From the levels of the series, it is clear that the series has a trend, so we include the trend in the augmented Dickey-Fuller regression together with four lags of the first differences to account for the serial correlation, that is
ΔYt=β0,d+β1,dt+β2,dYt−1+∑j=14γjΔYt−j+εt
The R code to do this is
# using the (log) consumption series
tsConsump <- zoo(read.dta("http://www.stata-press.com/data/r12/lutkepohl2.dta"), frequency=1)

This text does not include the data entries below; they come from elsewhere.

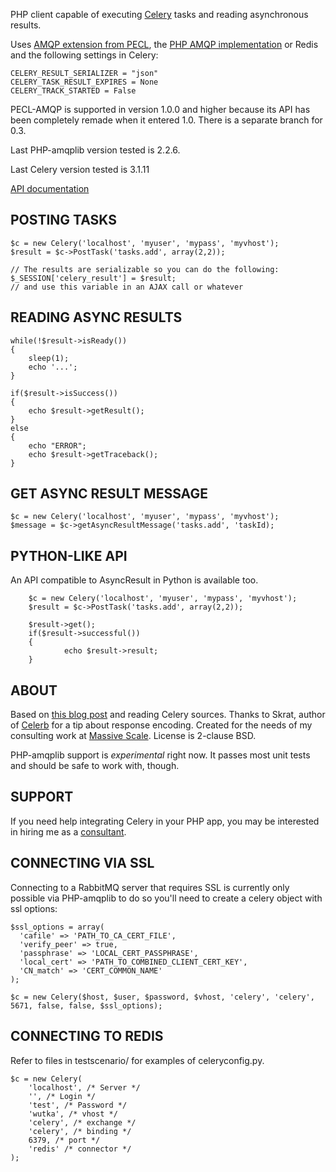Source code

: PHP client capable of executing [Celery](http://celeryproject.org/) tasks and reading asynchronous results.

Uses [AMQP extension from PECL](http://www.php.net/manual/en/amqp.setup.php), the [PHP AMQP implementation](https://github.com/videlalvaro/php-amqplib) or Redis and the following settings in Celery:

	CELERY_RESULT_SERIALIZER = "json"
	CELERY_TASK_RESULT_EXPIRES = None
	CELERY_TRACK_STARTED = False

PECL-AMQP is supported in version 1.0.0 and higher because its API has been completely remade when it entered 1.0. 
There is a separate branch for 0.3.

Last PHP-amqplib version tested is 2.2.6.

Last Celery version tested is 3.1.11

[API documentation](https://massivescale.net/celery-php/li_celery-php.html)

## POSTING TASKS                                                                                                                           

	$c = new Celery('localhost', 'myuser', 'mypass', 'myvhost');
	$result = $c->PostTask('tasks.add', array(2,2));
	
	// The results are serializable so you can do the following:
	$_SESSION['celery_result'] = $result;
	// and use this variable in an AJAX call or whatever

## READING ASYNC RESULTS

	while(!$result->isReady())
	{
		sleep(1);
		echo '...';
	}

	if($result->isSuccess())
	{
		echo $result->getResult();
	}
	else
	{
		echo "ERROR";
		echo $result->getTraceback();
	}

## GET ASYNC RESULT MESSAGE
	$c = new Celery('localhost', 'myuser', 'mypass', 'myvhost');
	$message = $c->getAsyncResultMessage('tasks.add', 'taskId);

## PYTHON-LIKE API

An API compatible to AsyncResult in Python is available too.

        $c = new Celery('localhost', 'myuser', 'mypass', 'myvhost');
        $result = $c->PostTask('tasks.add', array(2,2));

        $result->get();
        if($result->successful())
        {
                echo $result->result;
        }


## ABOUT

Based on [this blog post](http://www.toforge.com/2011/01/run-celery-tasks-from-php/) and reading Celery sources. Thanks to Skrat, author of [Celerb](https://github.com/skrat/celerb) for a tip about response encoding. Created for the needs of my consulting work at [Massive Scale](http://massivescale.net/).
License is 2-clause BSD.

PHP-amqplib support is *experimental* right now. It passes most unit tests and should be safe to work with, though.

## SUPPORT

If you need help integrating Celery in your PHP app, you may be interested in hiring me as a [consultant](http://massivescale.net/performance-for-developers.html).

## CONNECTING VIA SSL
Connecting to a RabbitMQ server that requires SSL is currently only possible via PHP-amqplib to do so you'll need to
create a celery object with ssl options:

	$ssl_options = array(
      'cafile' => 'PATH_TO_CA_CERT_FILE',
      'verify_peer' => true,
      'passphrase' => 'LOCAL_CERT_PASSPHRASE',
      'local_cert' => 'PATH_TO_COMBINED_CLIENT_CERT_KEY',
      'CN_match' => 'CERT_COMMON_NAME'
	);

	$c = new Celery($host, $user, $password, $vhost, 'celery', 'celery', 5671, false, false, $ssl_options);

## CONNECTING TO REDIS

Refer to files in testscenario/ for examples of celeryconfig.py.

	$c = new Celery(
		'localhost', /* Server */
		'', /* Login */ 
		'test', /* Password */
		'wutka', /* vhost */
		'celery', /* exchange */
		'celery', /* binding */
		6379, /* port */
		'redis' /* connector */
	);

png("logConsPlot.png", width=6,
height=7, units="in", res=100)
par(mfrow=c(2, 1))
plot(tsConsump$ln_consump)
plot(diff(tsConsump$ln_consump))
dev.off()
# ADF with trend
adfTrend <- ur.df(tsConsump$ln_consump, lags = 4, type = 'trend')
summary(adfTrend)
The results indicate that the null of nonstationarity cannot be rejected using the t-test based on the estimated coefficient. The joint F-test of the linear trend coefficient and the slope coefficient (H:[β2,d,β1 、l]′= [ 0 、0 ]′)は、非定常性のヌルを拒否できないことも示します。
3.与えられた温度データを使用する
これで、データのプロパティを評価できます。レベルと最初の違いの通常のプロットを以下に示します。
これらは、データにインターセプトとトレンドがあることを示しているため、次のRコードを使用して、ADFテストを実行します(遅延した最初の差分項なし)。
# using the given data
tsTemp <- read.table(textConnection("temp
64.19749
65.19011
64.03281
64.99111
65.43837
65.51817
65.22061
65.43191
65.0221
65.44038
64.41756
64.65764
64.7486
65.11544
64.12437
64.49148
64.89215
64.72688
64.97553
64.6361
64.29038
65.31076
64.2114
65.37864
65.49637
65.3289
65.38394
65.39384
65.0984
65.32695
65.28
64.31041
65.20193
65.78063
65.17604
66.16412
65.85091
65.46718
65.75551
65.39994
66.36175
65.37125
65.77763
65.48623
64.62135
65.77237
65.84289
65.80289
66.78865
65.56931
65.29913
64.85516
65.56866
64.75768
65.95956
65.64745
64.77283
65.64165
66.64309
65.84163
66.2946
66.10482
65.72736
65.56701
65.11096
66.0006
66.71783
65.35595
66.44798
65.74924
65.4501
65.97633
65.32825
65.7741
65.76783
65.88689
65.88939
65.16927
64.95984
66.02226
66.79225
66.75573
65.74074
66.14969
66.15687
65.81199
66.13094
66.13194
65.82172
66.14661
65.32756
66.3979
65.84383
65.55329
65.68398
66.42857
65.82402
66.01003
66.25157
65.82142
66.08791
65.78863
66.2764
66.00948
66.26236
65.40246
65.40166
65.37064
65.73147
65.32708
65.84894
65.82043
64.91447
65.81062
66.42228
66.0316
65.35361
66.46407
66.41045
65.81548
65.06059
66.25414
65.69747
65.15275
65.50985
66.66216
66.88095
65.81281
66.15546
66.40939
65.94115
65.98144
66.13243
66.89761
66.95423
65.63435
66.05837
66.71114"), header=T)
tsTemp <- as.zoo(ts(tsTemp, frequency=1))
png("tempPlot.png", width=6,
height=7, units="in", res=100)
par(mfrow=c(2, 1))
plot(tsTemp$temp)
plot(diff(tsTemp$temp))
dev.off()
# ADF with trend
adfTrend <- ur.df(tsTemp$temp, type = 'trend')
summary(adfTrend)
t検定とF検定の両方の結果は、温度系列に対して非定常性のヌルを拒否できることを示しています。問題が多少明確になることを願っています。